Start of Material provided

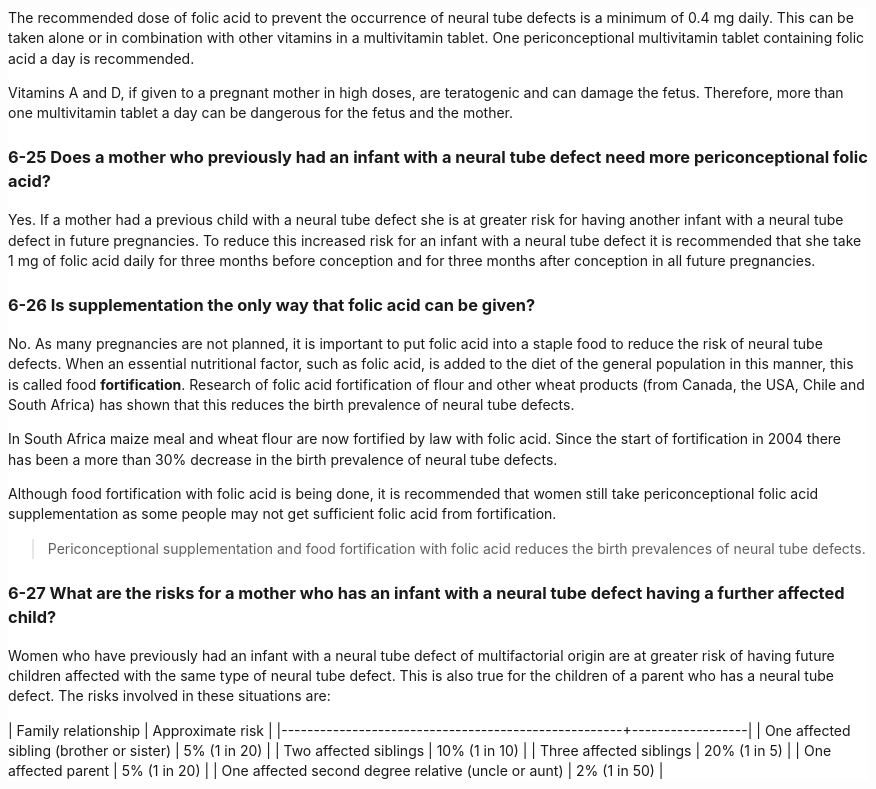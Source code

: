 The recommended dose of folic acid to prevent the occurrence of neural tube defects is a minimum of 0.4 mg daily. This can be taken alone or in combination with other vitamins in a multivitamin tablet. One periconceptional multivitamin tablet containing folic acid a day is recommended.

Vitamins A and D, if given to a pregnant mother in high doses, are teratogenic and can damage the fetus. Therefore, more than one multivitamin tablet a day can be dangerous for the fetus and the mother.

### 6-25 Does a mother who previously had an infant with a neural tube defect need more periconceptional folic acid?

Yes. If a mother had a previous child with a neural tube defect she is at greater risk for having another infant with a neural tube defect in future pregnancies. To reduce this increased risk for an infant with a neural tube defect it is recommended that she take 1 mg of folic acid daily for three months before conception and for three months after conception in all future pregnancies.

### 6-26 Is supplementation the only way that folic acid can be given?

No. As many pregnancies are not planned, it is important to put folic acid into a staple food to reduce the risk of neural tube defects. When an essential nutritional factor, such as folic acid, is added to the diet of the general population in this manner, this is called food **fortification**. Research of folic acid fortification of flour and other wheat products (from Canada, the USA, Chile and South Africa) has shown that this reduces the birth prevalence of neural tube defects.

In South Africa maize meal and wheat flour are now fortified by law with folic acid. Since the start of fortification in 2004 there has been a more than 30% decrease in the birth prevalence of neural tube defects.

Although food fortification with folic acid is being done, it is recommended that women still take periconceptional folic acid supplementation as some people may not get sufficient folic acid from fortification.

> Periconceptional supplementation and food fortification with folic acid reduces the birth prevalences of neural tube defects.

### 6-27 What are the risks for a mother who has an infant with a neural tube defect having a further affected child?

Women who have previously had an infant with a neural tube defect of multifactorial origin are at greater risk of having future children affected with the same type of neural tube defect. This is also true for the children of a parent who has a neural tube defect. The risks involved in these situations are:

| Family relationship                                 | Approximate risk | 
|-----------------------------------------------------+------------------|
| One affected sibling (brother or sister)            | 5% (1 in 20)     |
| Two affected siblings                               | 10% (1 in 10)    |
| Three affected siblings                             | 20% (1 in 5)     |
| One affected parent                                 | 5% (1 in 20)     |
| One affected second degree relative (uncle or aunt) | 2% (1 in 50)     |
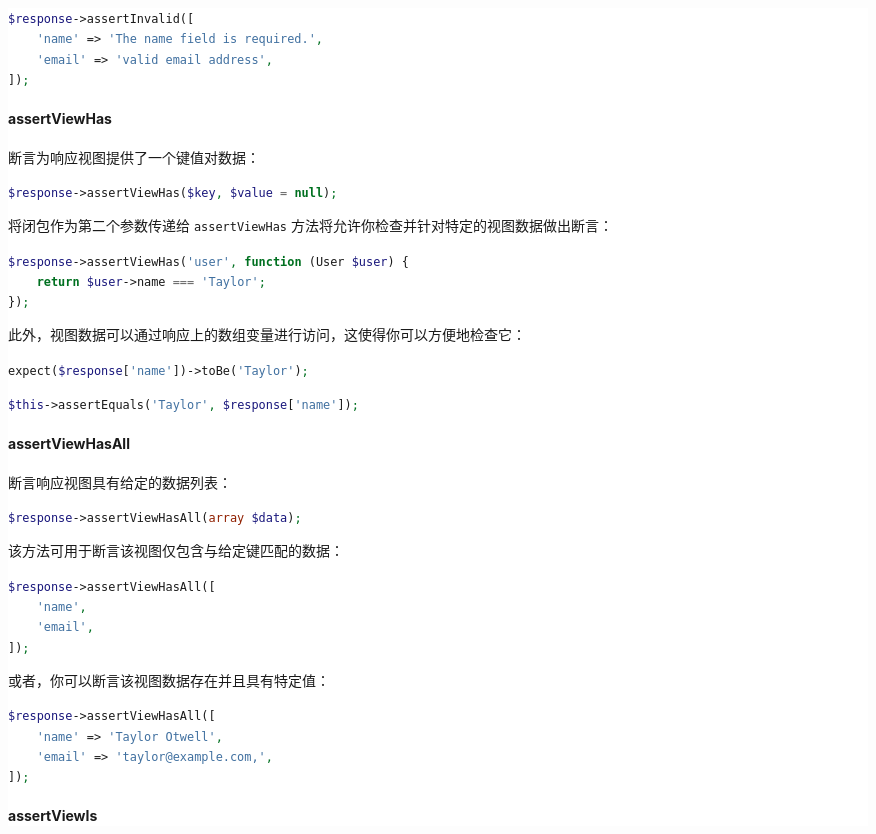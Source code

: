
 ```php
$response->assertInvalid([
    'name' => 'The name field is required.',
    'email' => 'valid email address',
]);
```

#### assertViewHas

断言为响应视图提供了一个键值对数据：

```php
$response->assertViewHas($key, $value = null);
```

将闭包作为第二个参数传递给 `assertViewHas` 方法将允许你检查并针对特定的视图数据做出断言：

```php
$response->assertViewHas('user', function (User $user) {
    return $user->name === 'Taylor';
});
```

此外，视图数据可以通过响应上的数组变量进行访问，这使得你可以方便地检查它：

```php
expect($response['name'])->toBe('Taylor');
```

```php
$this->assertEquals('Taylor', $response['name']);
```

#### assertViewHasAll

断言响应视图具有给定的数据列表：

```php
$response->assertViewHasAll(array $data);
```

该方法可用于断言该视图仅包含与给定键匹配的数据：

```php
$response->assertViewHasAll([
    'name',
    'email',
]);
```

或者，你可以断言该视图数据存在并且具有特定值：

```php
$response->assertViewHasAll([
    'name' => 'Taylor Otwell',
    'email' => 'taylor@example.com,',
]);
```

#### assertViewIs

End of Material provided

[What you need to do] Copy every line that includes the string "affected" from the material above.

[Output of the task]
### 6-27 What are the risks for a mother who has an infant with a neural tube defect having a further affected child?
Women who have previously had an infant with a neural tube defect of multifactorial origin are at greater risk of having future children affected with the same type of neural tube defect. This is also true for the children of a parent who has a neural tube defect. The risks involved in these situations are:
| One affected sibling (brother or sister)            | 5% (1 in 20)     |
| Two affected siblings                               | 10% (1 in 10)    |
| Three affected siblings                             | 20% (1 in 5)     |
| One affected parent                                 | 5% (1 in 20)     |
| One affected second degree relative (uncle or aunt) | 2% (1 in 50)     |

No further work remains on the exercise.